For uniformity purposes, wash testing is typically done using reference "monitor" textiles from specialist mills. These fabrics are made with consistent materials and processes. This creates testing series of excellent statistical reliability - if the tests were repeated with different batches of the textiles, the results could be expected to be nearly identical.
The problem with this approach is that it's not statistically valid - that is, the results with monitor textiles don't have a consistent relationship to results you'd see with the textiles consumers actually wear and live with.
For this program, I've created eleven 12-pound washloads of everyday clothing and home textiles representative of what people actually wear and live with. I've selected both black and navy blue options to create a washload that looks like how normal consumers do laundry, if they sort with a moderate degree of intensity.

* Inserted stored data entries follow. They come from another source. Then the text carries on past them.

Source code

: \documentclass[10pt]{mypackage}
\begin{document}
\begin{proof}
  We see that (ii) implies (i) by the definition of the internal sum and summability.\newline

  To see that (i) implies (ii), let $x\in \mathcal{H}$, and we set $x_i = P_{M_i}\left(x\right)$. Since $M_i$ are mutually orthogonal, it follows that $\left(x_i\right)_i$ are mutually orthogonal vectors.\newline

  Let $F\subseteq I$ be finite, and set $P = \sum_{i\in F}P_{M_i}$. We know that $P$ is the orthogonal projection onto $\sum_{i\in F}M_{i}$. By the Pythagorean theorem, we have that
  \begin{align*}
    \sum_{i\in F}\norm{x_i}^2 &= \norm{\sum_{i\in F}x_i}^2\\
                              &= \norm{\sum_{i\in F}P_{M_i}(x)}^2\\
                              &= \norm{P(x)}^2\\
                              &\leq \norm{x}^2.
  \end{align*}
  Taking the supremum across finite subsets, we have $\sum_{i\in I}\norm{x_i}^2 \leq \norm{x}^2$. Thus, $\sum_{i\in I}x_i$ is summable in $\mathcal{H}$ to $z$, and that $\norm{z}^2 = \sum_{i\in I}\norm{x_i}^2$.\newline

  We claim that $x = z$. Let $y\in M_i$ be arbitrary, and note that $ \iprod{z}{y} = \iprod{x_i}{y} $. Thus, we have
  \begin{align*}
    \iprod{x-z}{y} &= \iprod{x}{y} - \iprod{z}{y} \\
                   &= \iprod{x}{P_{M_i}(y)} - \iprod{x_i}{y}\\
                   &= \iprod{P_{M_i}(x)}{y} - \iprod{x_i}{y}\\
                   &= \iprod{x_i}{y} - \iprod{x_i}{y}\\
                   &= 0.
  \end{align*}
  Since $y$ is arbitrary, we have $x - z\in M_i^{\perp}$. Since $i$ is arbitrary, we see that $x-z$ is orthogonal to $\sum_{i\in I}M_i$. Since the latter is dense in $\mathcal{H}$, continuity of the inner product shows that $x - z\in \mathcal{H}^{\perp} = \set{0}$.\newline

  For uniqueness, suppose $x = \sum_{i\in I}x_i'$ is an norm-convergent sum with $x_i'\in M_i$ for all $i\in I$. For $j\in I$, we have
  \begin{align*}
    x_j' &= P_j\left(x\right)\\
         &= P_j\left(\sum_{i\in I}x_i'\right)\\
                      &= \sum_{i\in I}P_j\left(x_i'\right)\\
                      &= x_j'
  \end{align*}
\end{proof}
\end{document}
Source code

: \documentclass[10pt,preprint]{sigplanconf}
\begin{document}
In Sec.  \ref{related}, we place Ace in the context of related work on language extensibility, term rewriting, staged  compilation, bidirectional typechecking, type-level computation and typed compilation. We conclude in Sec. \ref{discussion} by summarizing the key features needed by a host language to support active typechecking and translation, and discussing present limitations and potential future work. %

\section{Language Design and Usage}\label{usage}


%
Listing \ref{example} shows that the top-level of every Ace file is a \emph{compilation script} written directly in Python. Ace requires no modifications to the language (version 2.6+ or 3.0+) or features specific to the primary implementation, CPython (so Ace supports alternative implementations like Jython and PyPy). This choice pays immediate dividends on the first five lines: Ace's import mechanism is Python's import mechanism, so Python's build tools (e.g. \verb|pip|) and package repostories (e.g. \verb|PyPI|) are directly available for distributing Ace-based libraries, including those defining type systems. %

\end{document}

To maximize the broad applicability of the test, I've maximized the number of distinct garments or home goods by splitting most garments into smaller pieces. For example, t-shirts are split into a front and back half, pants are divided into sections of legs.
Because full synthetic fabrics like polyester, nylon and acrylic don't lose color in typical wash processes, the selections have been made to bias for natural fiber content, and because the testing in the Phase III OBA/Percarbonate trial will be performed with typical consumer laundry detergents with proteases, animal fiber content has been excluded.
The Color Evaluation page describes in detail how non-cellulosic content in the garment body affects the weighting of scores. Items that are heavily- to fully synthetic are included for comparison, but do not contribute to color retention scoring.
I'm currently preparing the monitors; these include items from such retailers as Walmart, Target, JCPenney, Kohl's, Macy's, Gap, Old Navy and Lands' End, as well as popular graphic tee blanks, scrubs and workwear brands. There will be a complete gallery here shortly.